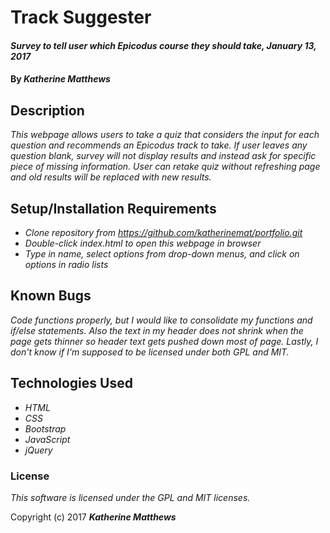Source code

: # Track Suggester

#### _Survey to tell user which Epicodus course they should take, January 13, 2017_

#### By _**Katherine Matthews**_

## Description

_This webpage allows users to take a quiz that considers the input for each question and recommends an Epicodus track to take. If user leaves any question blank, survey will not display results and instead ask for specific piece of missing information. User can retake quiz without refreshing page and old results will be replaced with new results._

## Setup/Installation Requirements

* _Clone repository from https://github.com/katherinemat/portfolio.git_
* _Double-click index.html to open this webpage in browser_
* _Type in name, select options from drop-down menus, and click on options in radio lists_

## Known Bugs

_Code functions properly, but I would like to consolidate my functions and if/else statements. Also the text in my header does not shrink when the page gets thinner so header text gets pushed down most of page. Lastly, I don't know if I'm supposed to be licensed under both GPL and MIT._

## Technologies Used

* _HTML_
* _CSS_
* _Bootstrap_
* _JavaScript_
* _jQuery_

### License

*This software is licensed under the GPL and MIT licenses.*

Copyright (c) 2017 **_Katherine Matthews_**
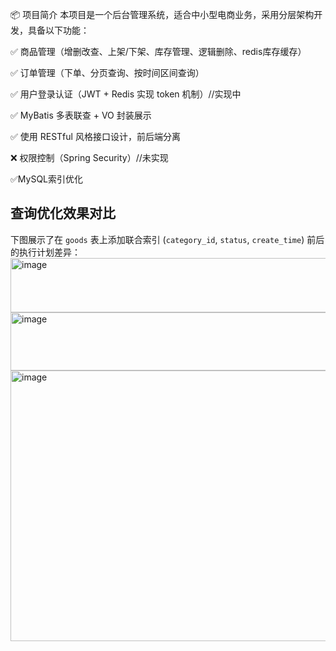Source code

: 📦 项目简介
本项目是一个后台管理系统，适合中小型电商业务，采用分层架构开发，具备以下功能：

✅ 商品管理（增删改查、上架/下架、库存管理、逻辑删除、redis库存缓存）

✅ 订单管理（下单、分页查询、按时间区间查询）

✅ 用户登录认证（JWT + Redis 实现 token 机制）//实现中

✅ MyBatis 多表联查 + VO 封装展示

✅ 使用 RESTful 风格接口设计，前后端分离

❌ 权限控制（Spring Security）//未实现

✅MySQL索引优化
## 查询优化效果对比

下图展示了在 `goods` 表上添加联合索引 (`category_id`, `status`, `create_time`) 前后的执行计划差异：
<img width="1437" height="87" alt="image" src="https://github.com/user-attachments/assets/72f6cb45-d713-447f-9014-65a3dd2b061f" />
<img width="1491" height="93" alt="image" src="https://github.com/user-attachments/assets/674245aa-7db1-4543-839c-b31fb04cc034" />
<img width="831" height="433" alt="image" src="https://github.com/user-attachments/assets/1c651343-52c8-420a-9d10-b22125cc672d" />

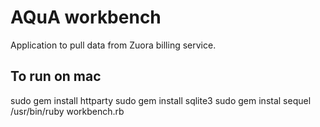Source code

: # AQuA workbench

Application to pull data from Zuora billing service.


To run on mac
-------------

sudo gem install httparty
sudo gem install sqlite3
sudo gem instal sequel
/usr/bin/ruby workbench.rb


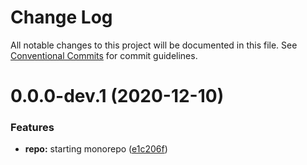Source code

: # Change Log

All notable changes to this project will be documented in this file.
See [Conventional Commits](https://conventionalcommits.org) for commit guidelines.

# 0.0.0-dev.1 (2020-12-10)


### Features

* **repo:** starting monorepo ([e1c206f](https://github.com/davikawasaki/lerna-monorepo-mr/commit/e1c206fd437e8395fbc585027934421506fee658))
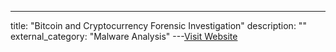 ---
title: "Bitcoin and Cryptocurrency Forensic Investigation"
description: ""
external_category: "Malware Analysis"
---[Visit Website](https://www.udemy.com/course/bitcoin-and-cryptocurrency-forensic-investigation-osint)

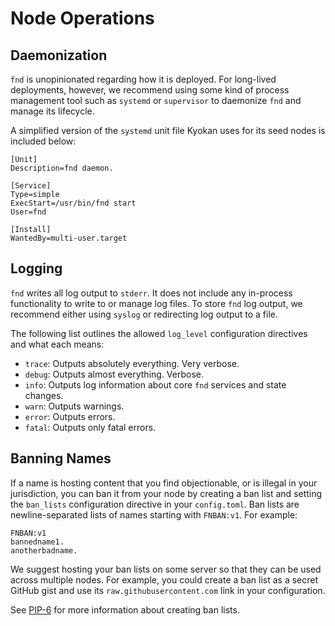 # Node Operations

## Daemonization

`fnd` is unopinionated regarding how it is deployed. For long-lived
deployments, however, we recommend using some kind of process management
tool such as `systemd` or `supervisor` to daemonize `fnd` and manage
its lifecycle.

A simplified version of the `systemd` unit file Kyokan uses for its seed
nodes is included below:

    [Unit]
    Description=fnd daemon.
    
    [Service]
    Type=simple
    ExecStart=/usr/bin/fnd start
    User=fnd
    
    [Install]
    WantedBy=multi-user.target

## Logging

`fnd` writes all log output to `stderr`. It does not include any
in-process functionality to write to or manage log files. To store
`fnd` log output, we recommend either using `syslog` or redirecting
log output to a file.

The following list outlines the allowed `log_level` configuration
directives and what each means:

  - `trace`: Outputs absolutely everything. Very verbose.
  - `debug`: Outputs almost everything. Verbose.
  - `info`: Outputs log information about core `fnd` services and
    state changes.
  - `warn`: Outputs warnings.
  - `error`: Outputs errors.
  - `fatal`: Outputs only fatal errors.

## Banning Names

If a name is hosting content that you find objectionable, or is illegal
in your jurisdiction, you can ban it from your node by creating a ban
list and setting the `ban_lists` configuration directive in your
`config.toml`. Ban lists are newline-separated lists of names starting
with `FNBAN:v1`. For example:

    FNBAN:v1
    bannedname1.
    anotherbadname.

We suggest hosting your ban lists on some server so that they can be
used across multiple nodes. For example, you could create a ban list as
a secret GitHub gist and use its `raw.githubusercontent.com` link in
your configuration.

See [PIP-6](./spec/pip-6.html) for more information about creating ban
lists.
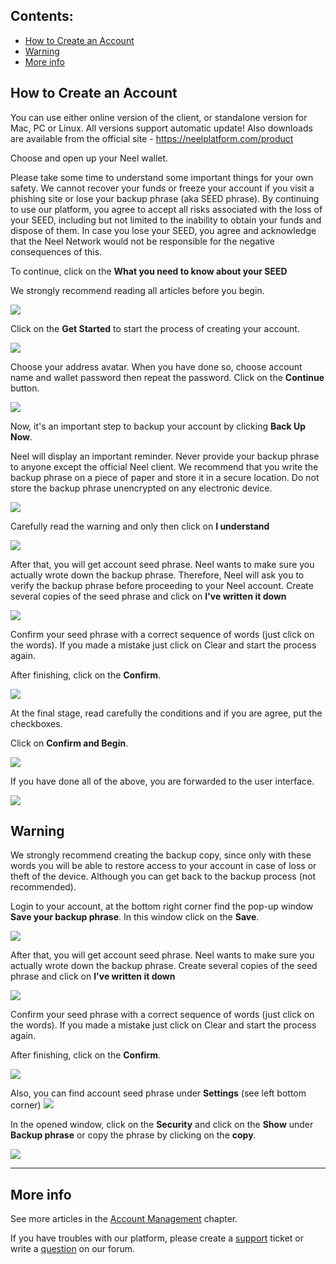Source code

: ## **Contents**:

* [How to Create an Account](#how-to-create-an-account)
* [Warning](#warning)
* [More info](#more-info)

## How to Create an Account

You can use either online version of the client, or standalone version for Mac, PC or Linux. All versions support automatic update!
Also downloads are available from the official site - https://neelplatform.com/product

Choose and open up your Neel wallet.

Please take some time to understand some important things for your own safety.
We cannot recover your funds or freeze your account if you visit a phishing site or lose your backup phrase (aka SEED phrase).
By continuing to use our platform, you agree to accept all risks associated with the loss of your SEED, including but not limited to the inability to obtain your funds and dispose of them.
In case you lose your SEED, you agree and acknowledge that the Neel Network would not be responsible for the negative consequences of this.

To continue, click on the **What you need to know about your SEED**

We strongly recommend reading all articles before you begin.

![](/_assets/account_creation_001.png)

Click on the **Get Started** to start the process of creating your account.

![](/_assets/account_creation_01.png)

Choose your address avatar. When you have done so, choose account name and wallet password then repeat the password.
Click on the **Continue** button.

![](/_assets/account_creation_002.png)

Now, it's an important step to backup your account by clicking **Back Up Now**.

Neel will display an important reminder. Never provide your backup phrase to anyone except the official Neel client.  We recommend that you write the backup phrase on a piece of paper and store it in a secure location.  Do not store the backup phrase unencrypted on any electronic device.

![](/_assets/account_creation_03.png)

Carefully read the warning and only then click on **I understand**

![](/_assets/account_creation_04.png)

After that, you will get account seed phrase.
Neel wants to make sure you actually wrote down the backup phrase. Therefore, Neel will ask you to verify the backup phrase before proceeding to your Neel account.
Create several copies of the seed phrase and click on **I've written it down**

![](/_assets/account_creation_05.png)

Сonfirm your seed phrase with a correct sequence of words (just click on the words).
If you made a mistake just click on Clear and start the process again.

After finishing, click on the **Confirm**.

![](/_assets/account_creation_06.png)

At the final stage, read carefully the conditions and if you are agree, put the checkboxes.

Click on **Confirm and Begin**.

![](/_assets/account_creation_07.png)

If you have done all of the above, you are forwarded to the user interface.

![](/_assets/account_creation_08.png)

## Warning

We strongly recommend creating the backup copy, since only with these words you will be able to restore access to your account in case of loss or theft of the device. Although you can get back to the backup process (not recommended).

Login to your account, at the bottom right corner find the pop-up window **Save your backup phrase**. In this window click on the **Save**.

![](/_assets/backup_01.png)

After that, you will get account seed phrase.
Neel wants to make sure you actually wrote down the backup phrase.
Create several copies of the seed phrase and click on **I've written it down**

![](/_assets/account_creation_05.png)

Сonfirm your seed phrase with a correct sequence of words (just click on the words).
If you made a mistake just click on Clear and start the process again.

After finishing, click on the **Confirm**.

![](/_assets/account_creation_06.png)

Also, you can find account seed phrase under **Settings** (see left bottom corner) ![](/_assets/dark_mode_01.png)

In the opened window, click on the **Security** and click on the **Show** under **Backup phrase** or copy the phrase by clicking on the **copy**.

![](/_assets/backup_02.png)

___

## More info

See more articles in the [Account Management](/neel-client/account-management.md) chapter.

If you have troubles with our platform, please create a [support](https://support.neelplatform.com/) ticket or write a [question](https://forum.neelplatform.com/) on our forum.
○ ○ ○
▸ **Your task**
Give back each line above verbatim, dropping every picture.

▸ **Response for this exercise**
Source code

: # Track Suggester

#### _Survey to tell user which Epicodus course they should take, January 13, 2017_

#### By _**Katherine Matthews**_

## Description

_This webpage allows users to take a quiz that considers the input for each question and recommends an Epicodus track to take. If user leaves any question blank, survey will not display results and instead ask for specific piece of missing information. User can retake quiz without refreshing page and old results will be replaced with new results._

## Setup/Installation Requirements

* _Clone repository from https://github.com/katherinemat/portfolio.git_
* _Double-click index.html to open this webpage in browser_
* _Type in name, select options from drop-down menus, and click on options in radio lists_

## Known Bugs

_Code functions properly, but I would like to consolidate my functions and if/else statements. Also the text in my header does not shrink when the page gets thinner so header text gets pushed down most of page. Lastly, I don't know if I'm supposed to be licensed under both GPL and MIT._

## Technologies Used

* _HTML_
* _CSS_
* _Bootstrap_
* _JavaScript_
* _jQuery_

### License

*This software is licensed under the GPL and MIT licenses.*

Copyright (c) 2017 **_Katherine Matthews_**
Source code

: 📦 项目简介
本项目是一个后台管理系统，适合中小型电商业务，采用分层架构开发，具备以下功能：

✅ 商品管理（增删改查、上架/下架、库存管理、逻辑删除、redis库存缓存）

✅ 订单管理（下单、分页查询、按时间区间查询）

✅ 用户登录认证（JWT + Redis 实现 token 机制）//实现中

✅ MyBatis 多表联查 + VO 封装展示

✅ 使用 RESTful 风格接口设计，前后端分离

❌ 权限控制（Spring Security）//未实现

✅MySQL索引优化
## 查询优化效果对比

下图展示了在 `goods` 表上添加联合索引 (`category_id`, `status`, `create_time`) 前后的执行计划差异：
<img width="1437" height="87" alt="image" src="https://github.com/user-attachments/assets/72f6cb45-d713-447f-9014-65a3dd2b061f" />
<img width="1491" height="93" alt="image" src="https://github.com/user-attachments/assets/674245aa-7db1-4543-839c-b31fb04cc034" />
<img width="831" height="433" alt="image" src="https://github.com/user-attachments/assets/1c651343-52c8-420a-9d10-b22125cc672d" />

Source code

: # AQuA workbench

Application to pull data from Zuora billing service.


To run on mac
-------------

sudo gem install httparty
sudo gem install sqlite3
sudo gem instal sequel
/usr/bin/ruby workbench.rb


Source code

: # Change Log

All notable changes to this project will be documented in this file.
See [Conventional Commits](https://conventionalcommits.org) for commit guidelines.

# 0.0.0-dev.1 (2020-12-10)


### Features

* **repo:** starting monorepo ([e1c206f](https://github.com/davikawasaki/lerna-monorepo-mr/commit/e1c206fd437e8395fbc585027934421506fee658))
 ---
title: "Bitcoin and Cryptocurrency Forensic Investigation"
description: ""
external_category: "Malware Analysis"
---[Visit Website](https://www.udemy.com/course/bitcoin-and-cryptocurrency-forensic-investigation-osint)

 # Node Operations

## Daemonization

`fnd` is unopinionated regarding how it is deployed. For long-lived
deployments, however, we recommend using some kind of process management
tool such as `systemd` or `supervisor` to daemonize `fnd` and manage
its lifecycle.

A simplified version of the `systemd` unit file Kyokan uses for its seed
nodes is included below:

    [Unit]
    Description=fnd daemon.
    
    [Service]
    Type=simple
    ExecStart=/usr/bin/fnd start
    User=fnd
    
    [Install]
    WantedBy=multi-user.target

## Logging

`fnd` writes all log output to `stderr`. It does not include any
in-process functionality to write to or manage log files. To store
`fnd` log output, we recommend either using `syslog` or redirecting
log output to a file.

The following list outlines the allowed `log_level` configuration
directives and what each means:

  - `trace`: Outputs absolutely everything. Very verbose.
  - `debug`: Outputs almost everything. Verbose.
  - `info`: Outputs log information about core `fnd` services and
    state changes.
  - `warn`: Outputs warnings.
  - `error`: Outputs errors.
  - `fatal`: Outputs only fatal errors.

## Banning Names

If a name is hosting content that you find objectionable, or is illegal
in your jurisdiction, you can ban it from your node by creating a ban
list and setting the `ban_lists` configuration directive in your
`config.toml`. Ban lists are newline-separated lists of names starting
with `FNBAN:v1`. For example:

    FNBAN:v1
    bannedname1.
    anotherbadname.

We suggest hosting your ban lists on some server so that they can be
used across multiple nodes. For example, you could create a ban list as
a secret GitHub gist and use its `raw.githubusercontent.com` link in
your configuration.

See [PIP-6](./spec/pip-6.html) for more information about creating ban
lists.
Source code

: ## **Contents**:

* [How to Create an Account](#how-to-create-an-account)
* [Warning](#warning)
* [More info](#more-info)

## How to Create an Account

You can use either online version of the client, or standalone version for Mac, PC or Linux. All versions support automatic update!
Also downloads are available from the official site - https://neelplatform.com/product

Choose and open up your Neel wallet.

Please take some time to understand some important things for your own safety.
We cannot recover your funds or freeze your account if you visit a phishing site or lose your backup phrase (aka SEED phrase).
By continuing to use our platform, you agree to accept all risks associated with the loss of your SEED, including but not limited to the inability to obtain your funds and dispose of them.
In case you lose your SEED, you agree and acknowledge that the Neel Network would not be responsible for the negative consequences of this.

To continue, click on the **What you need to know about your SEED**

We strongly recommend reading all articles before you begin.

![](/_assets/account_creation_001.png)

Click on the **Get Started** to start the process of creating your account.

![](/_assets/account_creation_01.png)

Choose your address avatar. When you have done so, choose account name and wallet password then repeat the password.
Click on the **Continue** button.

![](/_assets/account_creation_002.png)

Now, it's an important step to backup your account by clicking **Back Up Now**.

Neel will display an important reminder. Never provide your backup phrase to anyone except the official Neel client.  We recommend that you write the backup phrase on a piece of paper and store it in a secure location.  Do not store the backup phrase unencrypted on any electronic device.

![](/_assets/account_creation_03.png)

Carefully read the warning and only then click on **I understand**

![](/_assets/account_creation_04.png)

After that, you will get account seed phrase.
Neel wants to make sure you actually wrote down the backup phrase. Therefore, Neel will ask you to verify the backup phrase before proceeding to your Neel account.
Create several copies of the seed phrase and click on **I've written it down**

![](/_assets/account_creation_05.png)

Сonfirm your seed phrase with a correct sequence of words (just click on the words).
If you made a mistake just click on Clear and start the process again.

After finishing, click on the **Confirm**.

![](/_assets/account_creation_06.png)

At the final stage, read carefully the conditions and if you are agree, put the checkboxes.

Click on **Confirm and Begin**.

![](/_assets/account_creation_07.png)

If you have done all of the above, you are forwarded to the user interface.

![](/_assets/account_creation_08.png)

## Warning

We strongly recommend creating the backup copy, since only with these words you will be able to restore access to your account in case of loss or theft of the device. Although you can get back to the backup process (not recommended).

Login to your account, at the bottom right corner find the pop-up window **Save your backup phrase**. In this window click on the **Save**.

![](/_assets/backup_01.png)

After that, you will get account seed phrase.
Neel wants to make sure you actually wrote down the backup phrase.
Create several copies of the seed phrase and click on **I've written it down**

![](/_assets/account_creation_05.png)

Сonfirm your seed phrase with a correct sequence of words (just click on the words).
If you made a mistake just click on Clear and start the process again.

After finishing, click on the **Confirm**.

![](/_assets/account_creation_06.png)

Also, you can find account seed phrase under **Settings** (see left bottom corner) ![](/_assets/dark_mode_01.png)

In the opened window, click on the **Security** and click on the **Show** under **Backup phrase** or copy the phrase by clicking on the **copy**.

![](/_assets/backup_02.png)

___

## More info

See more articles in the [Account Management](/neel-client/account-management.md) chapter.

If you have troubles with our platform, please create a [support](https://support.neelplatform.com/) ticket or write a [question](https://forum.neelplatform.com/) on our forum.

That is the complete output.